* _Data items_
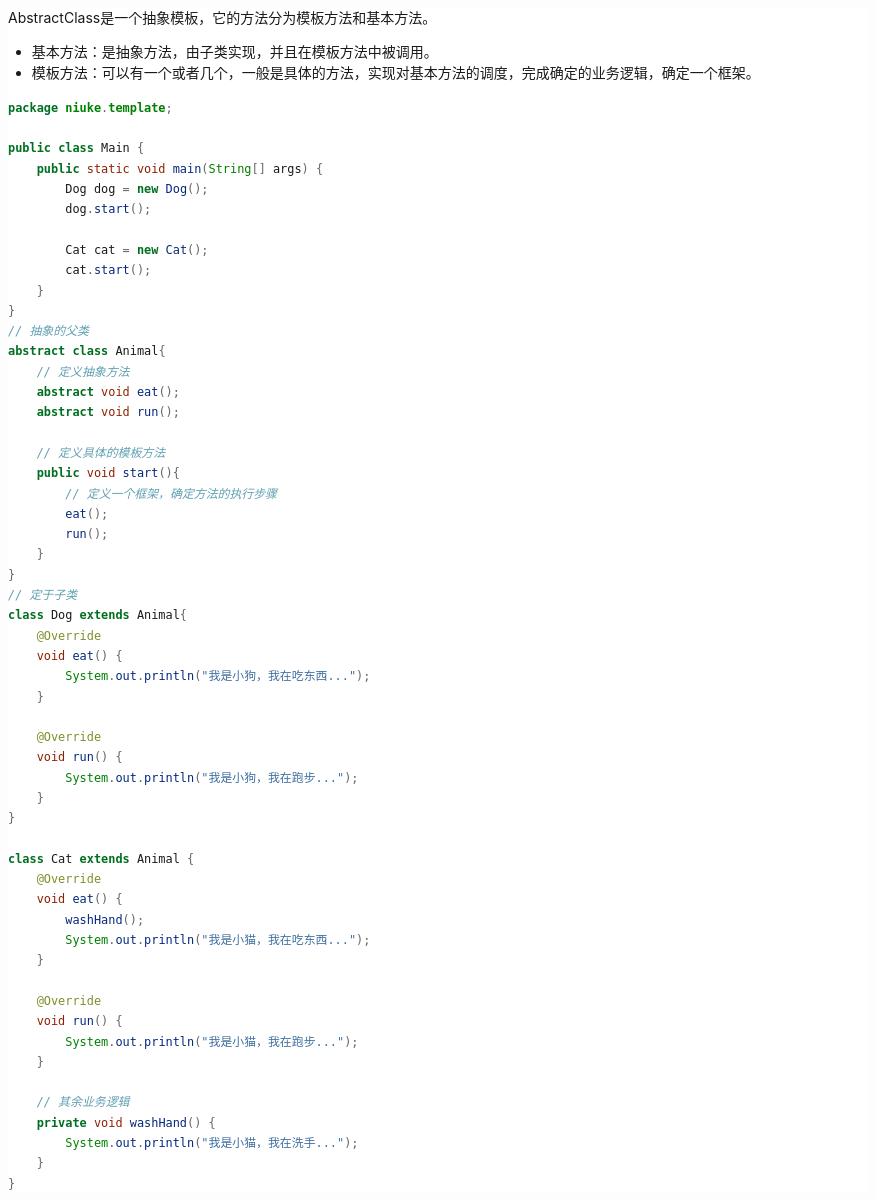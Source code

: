 AbstractClass是一个抽象模板，它的方法分为模板方法和基本方法。

* 基本方法：是抽象方法，由子类实现，并且在模板方法中被调用。
* 模板方法：可以有一个或者几个，一般是具体的方法，实现对基本方法的调度，完成确定的业务逻辑，确定一个框架。

```java
package niuke.template;

public class Main {
    public static void main(String[] args) {
        Dog dog = new Dog();
        dog.start();

        Cat cat = new Cat();
        cat.start();
    }
}
// 抽象的父类
abstract class Animal{
    // 定义抽象方法
    abstract void eat();
    abstract void run();

    // 定义具体的模板方法
    public void start(){
        // 定义一个框架，确定方法的执行步骤
        eat();
        run();
    }
}
// 定于子类
class Dog extends Animal{
    @Override
    void eat() {
        System.out.println("我是小狗，我在吃东西...");
    }

    @Override
    void run() {
        System.out.println("我是小狗，我在跑步...");
    }
}

class Cat extends Animal {
    @Override
    void eat() {
        washHand();
        System.out.println("我是小猫，我在吃东西...");
    }

    @Override
    void run() {
        System.out.println("我是小猫，我在跑步...");
    }

    // 其余业务逻辑
    private void washHand() {
        System.out.println("我是小猫，我在洗手...");
    }
}
```
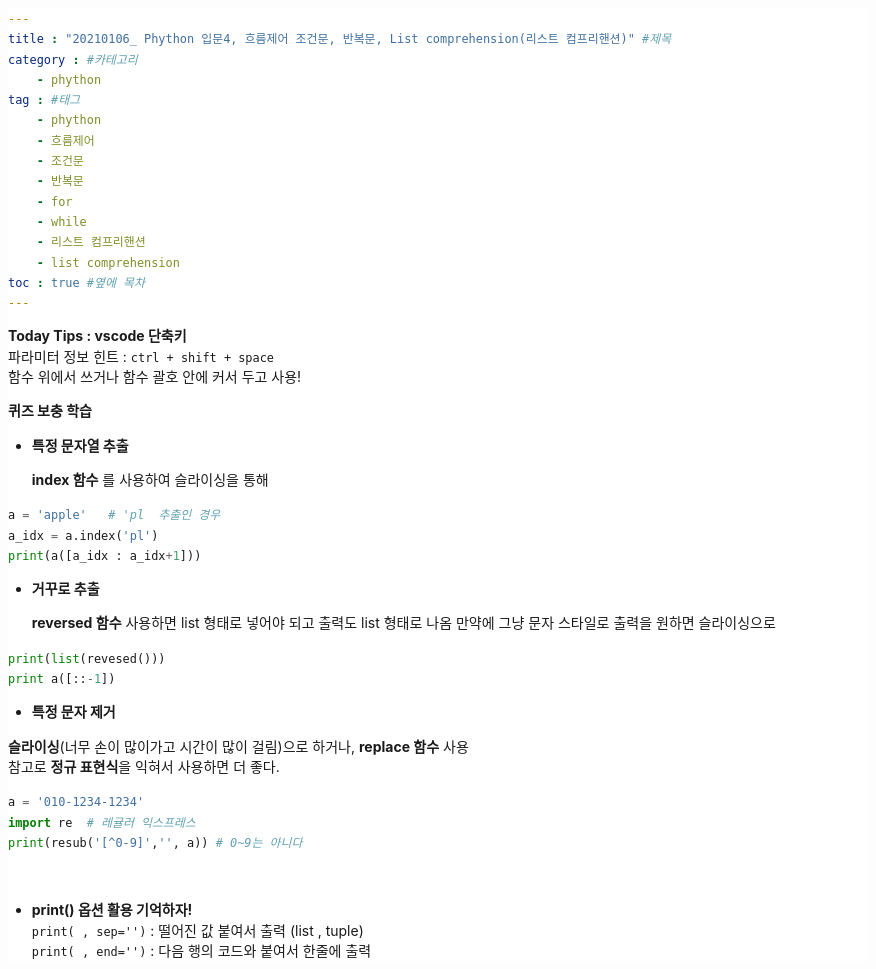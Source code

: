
 ```yaml
---
title : "20210106_ Phython 입문4, 흐름제어 조건문, 반복문, List comprehension(리스트 컴프리핸션)" #제목
category : #카테고리
    - phython
tag : #태그
    - phython
    - 흐름제어
    - 조건문
    - 반복문
    - for
    - while
    - 리스트 컴프리핸션
    - list comprehension
toc : true #옆에 목차
---
```

**Today Tips : vscode 단축키**    
파라미터 정보 힌트 : `ctrl + shift + space`   
함수 위에서 쓰거나 함수 괄호 안에 커서 두고 사용!   

**퀴즈 보충 학습**

- **특정 문자열 추출**

  **index 함수** 를 사용하여 슬라이싱을 통해

``` python
a = 'apple'   # 'pl  추출인 경우
a_idx = a.index('pl')
print(a([a_idx : a_idx+1]))
```     
  
- **거꾸로 추출**

  **reversed 함수** 사용하면 list 형태로 넣어야 되고 출력도 list 형태로 나옴 만약에 그냥 문자 스타일로 출력을 원하면 슬라이싱으로   
    
``` python 
print(list(revesed()))
print a([::-1])
```   

- **특정 문자 제거**

**슬라이싱**(너무 손이 많이가고 시간이 많이 걸림)으로 하거나, **replace 함수** 사용    
참고로 **정규 표현식**을 익혀서 사용하면 더 좋다.    
      
``` python
a = '010-1234-1234'
import re  # 레귤러 익스프레스
print(resub('[^0-9]','', a)) # 0~9는 아니다
```   
<br>

- **print() 옵션 활용 기억하자!**   
`print( , sep='')` : 떨어진 값 붙여서 출력  (list , tuple)     
`print( , end='')` : 다음 행의 코드와 붙여서 한줄에 출력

* _Task item_
The string "我在跑步" marks the lines to copy; report each of them from the data above.

* _Written answer_
        System.out.println("我是小狗，我在跑步...");
        System.out.println("我是小猫，我在跑步...");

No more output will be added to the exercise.